Re: Some read stream improvements

From: Thomas Munro <thomas(dot)munro(at)gmail(dot)com>
To: pgsql-hackers <pgsql-hackers(at)postgresql(dot)org>
Cc: Andres Freund <andres(at)anarazel(dot)de>
Subject: Re: Some read stream improvements
Date: 2025-02-17 05:57:46
Message-ID: CA+hUKGJ43PGTH=69=d=c=f8cwGeug548pMxN-jQ6_CohGayUQA@mail.gmail.com
Views: Raw Message | Whole Thread | Download mbox | Resend email
Thread:
Lists: pgsql-hackers

On Mon, Feb 17, 2025 at 5:55 PM Thomas Munro <thomas(dot)munro(at)gmail(dot)com> wrote:
> The solution we agreed on is to introduce a way for StartReadBuffers()
> to communicate with future calls, and "forward" pinned buffers between
> calls. The function arguments don't change, but its "buffers"
> argument becomes an in/out array: one StartReadBuffers() call can
> leave extra pinned buffers after the ones that were included in a
> short read (*nblocks), and then when you retry (or possibly extend)
> the rest of the read, you have to pass them back in. That is easy for
> the read stream code, as it can just leave them in its circular queue
> for the next call to take as input. It only needs to be aware of them
> for pin limit accounting and stream reset (including early shutdown).

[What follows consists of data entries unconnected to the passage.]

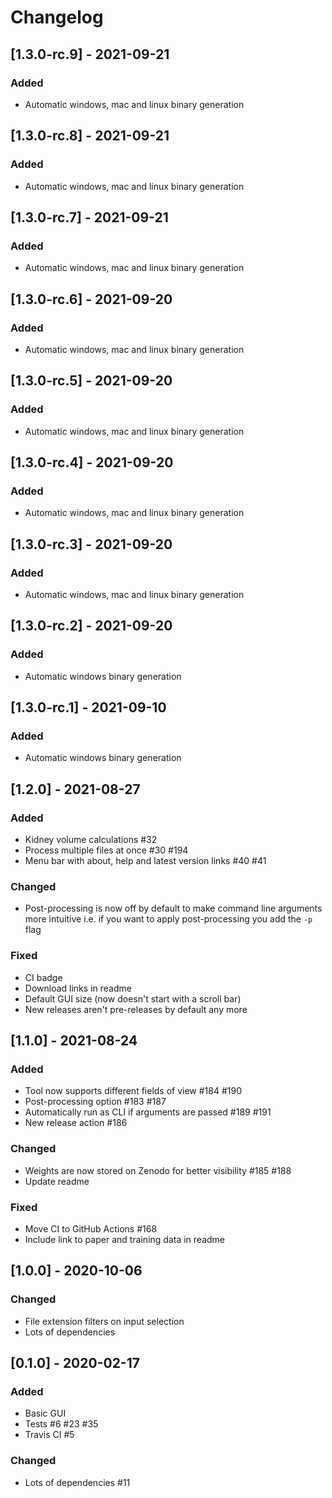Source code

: # Changelog

## [1.3.0-rc.9] - 2021-09-21

### Added
* Automatic windows, mac and linux binary generation

## [1.3.0-rc.8] - 2021-09-21

### Added
* Automatic windows, mac and linux binary generation


## [1.3.0-rc.7] - 2021-09-21

### Added
* Automatic windows, mac and linux binary generation

## [1.3.0-rc.6] - 2021-09-20

### Added
* Automatic windows, mac and linux binary generation


## [1.3.0-rc.5] - 2021-09-20

### Added
* Automatic windows, mac and linux binary generation

## [1.3.0-rc.4] - 2021-09-20

### Added
* Automatic windows, mac and linux binary generation


## [1.3.0-rc.3] - 2021-09-20

### Added
* Automatic windows, mac and linux binary generation


## [1.3.0-rc.2] - 2021-09-20

### Added
* Automatic windows binary generation


## [1.3.0-rc.1] - 2021-09-10

### Added
* Automatic windows binary generation


## [1.2.0] - 2021-08-27

### Added
* Kidney volume calculations #32
* Process multiple files at once #30 #194
* Menu bar with about, help and latest version links #40 #41

### Changed
* Post-processing is now off by default to make command line arguments more intuitive i.e. if you want to apply post-processing you add the `-p` flag

### Fixed
* CI badge
* Download links in readme
* Default GUI size (now doesn't start with a scroll bar)
* New releases aren't pre-releases by default any more


## [1.1.0] - 2021-08-24

### Added
* Tool now supports different fields of view #184 #190
* Post-processing option #183 #187
* Automatically run as CLI if arguments are passed #189 #191
* New release action #186

### Changed
* Weights are now stored on Zenodo for better visibility #185 #188
* Update readme

### Fixed
* Move CI to GitHub Actions #168
* Include link to paper and training data in readme


## [1.0.0] - 2020-10-06

### Changed
* File extension filters on input selection
* Lots of dependencies


## [0.1.0] - 2020-02-17

### Added
* Basic GUI
* Tests #6 #23 #35
* Travis CI #5

### Changed
* Lots of dependencies #11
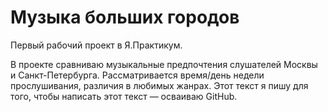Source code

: # Музыка больших городов

Первый рабочий проект в Я.Практикум.

В проекте сравниваю музыкальные предпочтения слушателей Москвы и Санкт-Петербурга. Рассматривается время/день недели прослушивания, различия в любимых жанрах. Этот текст я пишу для того, чтобы написать этот текст — осваиваю GitHub.


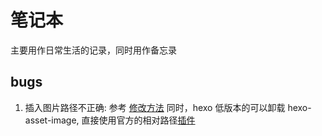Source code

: # 笔记本
主要用作日常生活的记录，同时用作备忘录


## bugs
1. 插入图片路径不正确: 参考 [修改方法](https://www.cnblogs.com/BNTang/articles/16583413.html)
同时，hexo 低版本的可以卸载 hexo-asset-image, 直接使用官方的相对路径[插件](https://hexo.io/zh-cn/docs/asset-folders)
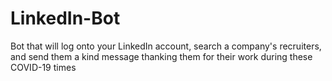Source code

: # LinkedIn-Bot
 Bot that will log onto your LinkedIn account, search a company's recruiters, and send them a kind message thanking them for their work during these COVID-19 times
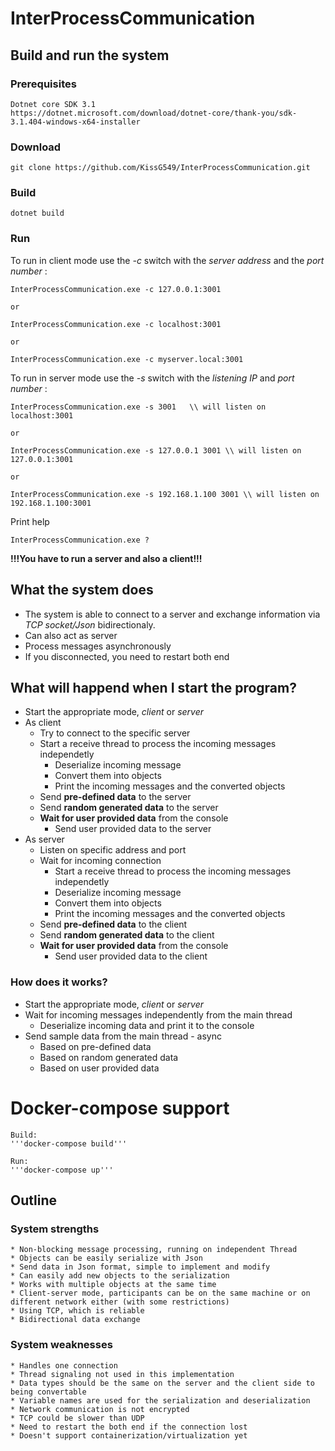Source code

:﻿# InterProcessCommunication
 
##  Build and run the system

### Prerequisites

    Dotnet core SDK 3.1
    https://dotnet.microsoft.com/download/dotnet-core/thank-you/sdk-3.1.404-windows-x64-installer

### Download

    git clone https://github.com/KissG549/InterProcessCommunication.git

### Build

    dotnet build    

### Run

To run in client mode use the *-c* switch with the *server address* and the *port number* :
    
    InterProcessCommunication.exe -c 127.0.0.1:3001
    
    or

    InterProcessCommunication.exe -c localhost:3001
    
    or
    
    InterProcessCommunication.exe -c myserver.local:3001
    
To run in server mode use the *-s* switch with the *listening IP* and *port number* :

    InterProcessCommunication.exe -s 3001   \\ will listen on localhost:3001

    or 

    InterProcessCommunication.exe -s 127.0.0.1 3001 \\ will listen on 127.0.0.1:3001
    
    or

    InterProcessCommunication.exe -s 192.168.1.100 3001 \\ will listen on 192.168.1.100:3001
    
Print help

    InterProcessCommunication.exe ?

**!!!You have to run a server and also a client!!!**

## What the system does

 * The system is able to connect to a server and exchange information via *TCP socket/Json* bidirectionaly.
 * Can also act as server
 * Process messages asynchronously
 * If you disconnected, you need to restart both end

## What will happend when I start the program?

 * Start the appropriate mode, *client* or *server*
 * As client
    * Try to connect to the specific server
    * Start a receive thread to process the incoming messages independetly
        * Deserialize incoming message
        * Convert them into objects
        * Print the incoming messages and the converted objects
    * Send **pre-defined data** to the server
    * Send **random generated data** to the server
    * **Wait for user provided data** from the console
        * Send user provided data to the server
 * As server
    * Listen on specific address and port
    * Wait for incoming connection
        * Start a receive thread to process the incoming messages independetly
        * Deserialize incoming message
        * Convert them into objects
        * Print the incoming messages and the converted objects
    * Send **pre-defined data** to the client
    * Send **random generated data** to the client
    * **Wait for user provided data** from the console
        * Send user provided data to the client

### How does it works?

 * Start the appropriate mode, *client* or *server*
 * Wait for incoming messages independently from the main thread
    * Deserialize incoming data and print it to the console
 * Send sample data from the main thread - async
    * Based on pre-defined data
    * Based on random generated data
    * Based on user provided data

# Docker-compose support

    Build:
    '''docker-compose build'''

    Run:
    '''docker-compose up'''

## Outline

### System strengths

    * Non-blocking message processing, running on independent Thread
    * Objects can be easily serialize with Json
    * Send data in Json format, simple to implement and modify
    * Can easily add new objects to the serialization
    * Works with multiple objects at the same time
    * Client-server mode, participants can be on the same machine or on different network either (with some restrictions)
    * Using TCP, which is reliable
    * Bidirectional data exchange

### System weaknesses

    * Handles one connection 
    * Thread signaling not used in this implementation
    * Data types should be the same on the server and the client side to being convertable
    * Variable names are used for the serialization and deserialization
    * Network communication is not encrypted
    * TCP could be slower than UDP
    * Need to restart the both end if the connection lost
    * Doesn't support containerization/virtualization yet
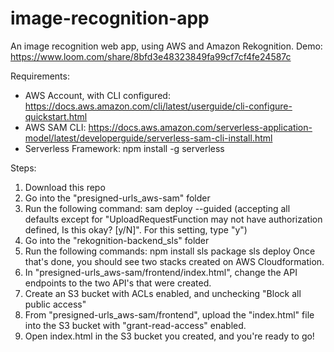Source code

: # image-recognition-app

An image recognition web app, using AWS and Amazon Rekognition.
Demo: https://www.loom.com/share/8bfd3e48323849fa99cf7cf4fe24587c

Requirements:
- AWS Account, with CLI configured: https://docs.aws.amazon.com/cli/latest/userguide/cli-configure-quickstart.html
- AWS SAM CLI: https://docs.aws.amazon.com/serverless-application-model/latest/developerguide/serverless-sam-cli-install.html
- Serverless Framework: npm install -g serverless

Steps:
1. Download this repo
2. Go into the "presigned-urls_aws-sam" folder
3. Run the following command:
    sam deploy --guided 
    (accepting all defaults except for "UploadRequestFunction may not have authorization defined, Is this okay? [y/N]". For this setting, type "y")
4. Go into the "rekognition-backend_sls" folder
5. Run the following commands:
    npm install
    sls package
    sls deploy
Once that's done, you should see two stacks created on AWS Cloudformation.
6. In "presigned-urls_aws-sam/frontend/index.html", change the API endpoints to the two API's that were created.
6. Create an S3 bucket with ACLs enabled, and unchecking "Block all public access"
7. From "presigned-urls_aws-sam/frontend", upload the "index.html" file into the S3 bucket with "grant-read-access" enabled.
8. Open index.html in the S3 bucket you created, and you're ready to go!
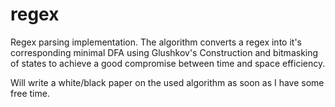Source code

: # regex
Regex parsing implementation. 
The algorithm converts a regex into it's corresponding minimal DFA using Glushkov's Construction and bitmasking of states to achieve a good compromise between time and space efficiency. 

Will write a white/black paper on the used algorithm as soon as I have some free time.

BTW here's a small historical footnote about that: I had another
solution to the same problem in the original stream proposal[1], which
used a three-step bufmgr API. You had to call PrepareReadBuffer() for
each block you intended to read, and then StartReadBuffers() for each
cluster of adjacent misses it reported, and finally WaitReadBuffers().
Hits would require only the first step. That was intended to allow
the stream to manage the prepared buffers itself, short reads would
leave some of them for a later call. Based on review feedback, I
simplified to arrive at the two-step API, ie just start and wait, and
PrepareReadBuffer() became the private helper function
PinBufferForBlock(). I had to invent the "hide-the-trailing-hit"
trick to avoid unpin/repin sequence in the two-step API, thinking we
might eventually want to consider the three-step API again later.
This new design achieves the same end result: buffers that can't be
part of an I/O stay pinned and in the stream's queue ready for the
next call, just like "prepared" buffers in the early prototypes, but
it keeps the two-step bufmgr API and calls them "forwarded".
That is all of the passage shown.